Kallima sighed in relief when Jasmine left the room. Gabriel, though, drew Kallima’s attention back to him.

“You’ve never had lemon before, have you?” he asked.

“No, Mum never used it when she cooked,” Kallima said. “She said it was bad for me.”

“Lime?”

“N-no...”

“Orange? Grapefruit?”

“No, she,” Kallima furrowed her brow as she spoke, “she knew. Iggy’s right. She knew what I was, didn’t she?”

Kallima pulled away from Gabriel and dug for the letter she had hidden in her dresser.

“‘You need to be safe. You need to be careful,’” she read to her company. “‘Don’t draw the Nobles’ eyes.′ That’s what she wrote. That’s… Damn it, Mum!”

The fiery girl ripped the paper in half and balled the pieces up, spiking the wad on the floor before grabbing her own hair with a growl.

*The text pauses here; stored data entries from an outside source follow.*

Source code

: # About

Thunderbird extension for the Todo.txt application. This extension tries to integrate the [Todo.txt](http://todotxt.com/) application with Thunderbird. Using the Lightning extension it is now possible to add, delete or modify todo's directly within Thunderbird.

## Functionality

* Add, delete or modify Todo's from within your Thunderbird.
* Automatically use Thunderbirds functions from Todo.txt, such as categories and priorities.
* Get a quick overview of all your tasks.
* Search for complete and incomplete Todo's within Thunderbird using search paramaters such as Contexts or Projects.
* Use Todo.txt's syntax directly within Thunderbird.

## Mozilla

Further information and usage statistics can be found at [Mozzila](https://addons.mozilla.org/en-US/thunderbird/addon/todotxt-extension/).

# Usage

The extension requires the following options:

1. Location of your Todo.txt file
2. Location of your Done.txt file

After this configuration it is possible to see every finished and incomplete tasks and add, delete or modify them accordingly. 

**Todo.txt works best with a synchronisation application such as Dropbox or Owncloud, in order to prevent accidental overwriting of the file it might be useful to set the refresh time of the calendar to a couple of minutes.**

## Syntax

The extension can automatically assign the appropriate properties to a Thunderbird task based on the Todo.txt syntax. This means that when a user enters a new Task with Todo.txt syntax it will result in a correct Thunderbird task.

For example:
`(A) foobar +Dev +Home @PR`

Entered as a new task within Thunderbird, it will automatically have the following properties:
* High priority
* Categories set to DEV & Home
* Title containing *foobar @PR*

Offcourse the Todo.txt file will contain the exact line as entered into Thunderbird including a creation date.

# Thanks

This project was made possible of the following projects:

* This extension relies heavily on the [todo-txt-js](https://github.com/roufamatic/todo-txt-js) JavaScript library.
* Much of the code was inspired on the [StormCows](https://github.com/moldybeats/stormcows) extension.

“Hey hey hey,” her elder said, pushing her hands down. “It’s not that bad. Give it time. Things will turn up.”

“I don’t like this! Why do I have to hide? I hid in the Mortal Realm; now I have to hide in this world,” she said. “I’m a freak among freaks!”

Sable breathed, “Jerk.”

Kallima muttered apologies as Gabriel pulled her to her feet and into a tight embrace. The girl’s face turned red enough to match her vivid hair. She glanced back at Sable, who smirked painfully at her roommate.

“You’ll be alright,” the sylph whispered to her. “I’ll keep you safe.”

Kallima breathed out and allowed her arms to wrap around Gabriel, returning his hug.

“Thank you, Gabriel.”

“Sable, could you-?”

The gargoyle was out the door before he could finish the question. Gabriel sat down on Sable’s bed and pulled Kallima onto his lap.

“Gab-!”

“Sh… I’m gonna take care of you.”

The sylph kissed Kallima’s cheek then her lips. As her lips brushed Gabriel’s, Kallima sighed, melting into the kiss. Her arms snaked their way up around his neck and pulled him closer. Then he pressed his forehead to hers, and Kallima bit her lip nervously.

“Would you like to- to maybe go on a date with me on Saturday?” Gabriel asked.

Kallima rubbed the back of her neck, her face turning the same color as her hair.

“I… I’d like that.”

“Really?”

“Yes.”

Gabriel’s smile widened. Then he closed his eyes and pulled Kallima’s face to his again for more sweet, soft kisses.